■ WHAT IS NEEDED
Leaving the pictures aside, repeat the entries exactly.

[GIVEN RECORDS]

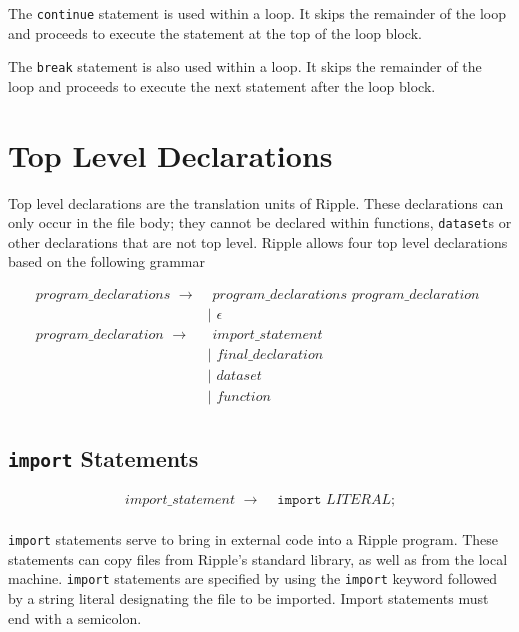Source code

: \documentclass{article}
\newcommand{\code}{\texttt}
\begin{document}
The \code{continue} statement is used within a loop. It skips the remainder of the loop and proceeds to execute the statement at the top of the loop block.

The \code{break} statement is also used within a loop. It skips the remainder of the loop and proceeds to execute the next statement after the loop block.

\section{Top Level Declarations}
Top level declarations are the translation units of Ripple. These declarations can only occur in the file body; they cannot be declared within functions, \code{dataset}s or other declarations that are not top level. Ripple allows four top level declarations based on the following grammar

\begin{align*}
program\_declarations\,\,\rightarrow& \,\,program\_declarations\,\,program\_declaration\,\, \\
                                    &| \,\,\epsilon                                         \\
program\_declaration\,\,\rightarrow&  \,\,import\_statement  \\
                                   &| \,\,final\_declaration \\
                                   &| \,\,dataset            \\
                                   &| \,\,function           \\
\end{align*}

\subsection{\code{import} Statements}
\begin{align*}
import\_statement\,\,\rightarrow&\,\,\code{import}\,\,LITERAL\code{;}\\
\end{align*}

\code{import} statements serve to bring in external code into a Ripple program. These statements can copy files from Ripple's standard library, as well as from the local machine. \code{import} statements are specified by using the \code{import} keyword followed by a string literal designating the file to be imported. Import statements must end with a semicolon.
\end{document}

[/GIVEN RECORDS]

■ EXERCISE RESULT
Source code

: \documentclass{article}
\newcommand{\code}{\texttt}
\begin{document}
The \code{continue} statement is used within a loop. It skips the remainder of the loop and proceeds to execute the statement at the top of the loop block.

The \code{break} statement is also used within a loop. It skips the remainder of the loop and proceeds to execute the next statement after the loop block.

\section{Top Level Declarations}
Top level declarations are the translation units of Ripple. These declarations can only occur in the file body; they cannot be declared within functions, \code{dataset}s or other declarations that are not top level. Ripple allows four top level declarations based on the following grammar

\begin{align*}
program\_declarations\,\,\rightarrow& \,\,program\_declarations\,\,program\_declaration\,\, \\
                                    &| \,\,\epsilon                                         \\
program\_declaration\,\,\rightarrow&  \,\,import\_statement  \\
                                   &| \,\,final\_declaration \\
                                   &| \,\,dataset            \\
                                   &| \,\,function           \\
\end{align*}

\subsection{\code{import} Statements}
\begin{align*}
import\_statement\,\,\rightarrow&\,\,\code{import}\,\,LITERAL\code{;}\\
\end{align*}

\code{import} statements serve to bring in external code into a Ripple program. These statements can copy files from Ripple's standard library, as well as from the local machine. \code{import} statements are specified by using the \code{import} keyword followed by a string literal designating the file to be imported. Import statements must end with a semicolon.
\end{document}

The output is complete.